精神状態がモロに表情に出ていた。顔色も悪い。
 こりゃ放っておいたほうがいいかな。とジダンが思ったとき、彼はまたがくんと頭を垂れた。そして、両手で自分の頭蓋骨を支えた。
 全世界のような重み。
 あんまり落胆しているので、ヨシプもジダンも手を出しかねた。隣に立って静かに酒を飲んでいた。
 と、
「――失敗してしまったのです」
声が漏れた。
「え?」
「今朝。妙齢の女性が髪の毛を切ってほしいと私の元を訪れました。私はとても疲れていましたが、最新のヘアカタログを持っていますし、清潔でよく切れるハサミも持っていたのです。それではりきって仕事にかかりました。
 ところが、私は失敗してしまった……。女性は泣きながら帰って行きました。なんということ!」
「…………」
「私は理容師なのに! 彼女の髪の毛を切り誤ってしまった! もちろん、できばえはそう悪くはありませんでした。しかし、鏡を見た女性は明らかにがっかりした顔をしたのです! そしてしくしく泣き始めました! 私はすっかり狼狽してしまって……」
「……あの……」
 ジダンは頭の中で事態を整理してから言ってみた。
「半年もすれば、また髪の毛は伸びるんじゃないの?」
「ええ。それはもちろんそうです!」
 彼はジダンを見なかったがちゃんと反応した。
「髪の毛だって、今はおかしくても三日すれば馴染んでくるかもしれません! しかし、それだけでは十分ではない!
 理容師のハサミは魔法のハサミです! 人々の夢をかなえなければなりません! 新しい世界の扉を開かねばなりません!

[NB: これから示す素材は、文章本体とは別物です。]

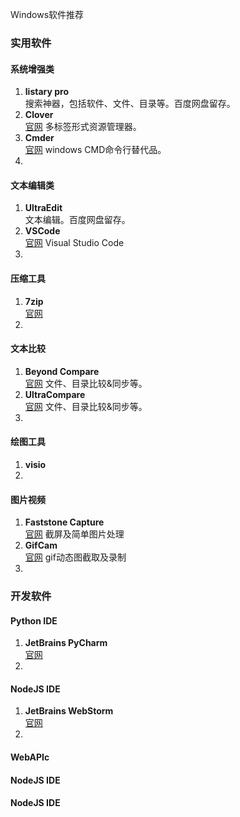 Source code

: Windows软件推荐
### 实用软件
#### 系统增强类
 1. **listary pro**  
 搜索神器，包括软件、文件、目录等。百度网盘留存。
 2. **Clover**  
 [官网](http://cn.ejie.me/) 多标签形式资源管理器。
 3. **Cmder**  
[官网](http://cmder.net/) windows CMD命令行替代品。
 4.    
#### 文本编辑类
1.  **UltraEdit**  
文本编辑。百度网盘留存。
2. **VSCode**  
[官网](https://code.visualstudio.com/) Visual Studio Code
3. 
#### 压缩工具
1. **7zip**  
[官网](https://www.7-zip.org/)
2. 
#### 文本比较
1. **Beyond Compare**  
[官网](https://www.scootersoftware.com/) 文件、目录比较&同步等。
2. **UltraCompare**  
[官网](https://www.ultraedit.com/products/ultracompare/) 文件、目录比较&同步等。
3. 
#### 绘图工具
1. **visio**
2. 
#### 图片视频
1. **Faststone Capture**  
[官网](http://www.faststone.org/)  截屏及简单图片处理
2. **GifCam**  
[官网](http://blog.bahraniapps.com/gifcam/) gif动态图截取及录制
3. 
### 开发软件
#### Python IDE
1. **JetBrains  PyCharm**   
[官网](https://www.jetbrains.com/pycharm/)
2. 
 #### NodeJS IDE
1.  **JetBrains WebStorm**  
[官网](https://www.jetbrains.com/webstorm/)
2. 
 #### WebAPIc
 #### NodeJS IDE
 #### NodeJS IDE

<!--stackedit_data:
eyJoaXN0b3J5IjpbLTIwNjg3OTU2MjEsLTEzNzk5ODQ2NjRdfQ
==
-->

 それなのに、私は彼女を悲しませてしまった! 彼女をがっかりさせてしまった! なんということでしょう! 私は史上最低の、使えない理容師です!」
 彼は丸い眼鏡を取って、左の袖口を目元に押し当てた。
 鼻が赤い。
 泣いている。肩も震えていた。
「…………」
 カウンタの中の店長も、ジダンもヨシプも慰めようがなかった。
 ただ話を聞いていて分かったことは、彼は散髪屋さんが大好きなのだということ。
 そして彼はプロの散髪屋なのだということだ。
たとえそれが、夢の中の話でも。





 なんとなく気になっていたので一週間後に再びそのカフェを訪れた。彼は復活していて、またひとくさり二人に決意の程を話してくれた。

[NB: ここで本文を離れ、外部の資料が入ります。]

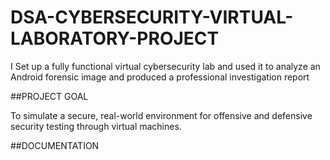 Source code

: # DSA-CYBERSECURITY-VIRTUAL-LABORATORY-PROJECT
I Set up a fully functional virtual cybersecurity lab and used it to analyze an Android forensic image and produced a professional investigation report


##PROJECT GOAL

To simulate a secure, real-world environment for offensive and defensive security testing through
virtual machines.


##DOCUMENTATION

「この間は、見苦しいところをお見せしてしまいました」
 記憶もあった。
「あれから廃業も考えましたが、なんとか思いとどまって昨日も十人の髪を切りました!」
 ジダンは今日もヨシプの盾の隣で、カウンタに片肘をついてラムを舐める。
「つらいけれども、がんばっています。散髪は私の責務です。私の任務です。私の宿命です――」
 人生でそんな仕事に巡り会えることは、本当にしあわせなことだと考えながら。
「私は人のあたまを刈らねばなりません。大人でも、子供でも。女でも男でも。次から次へと差し出される。パリにはニ百万の人が住んでいます。百万人目の人の髪を切り終る頃には、最初の人のが伸びている。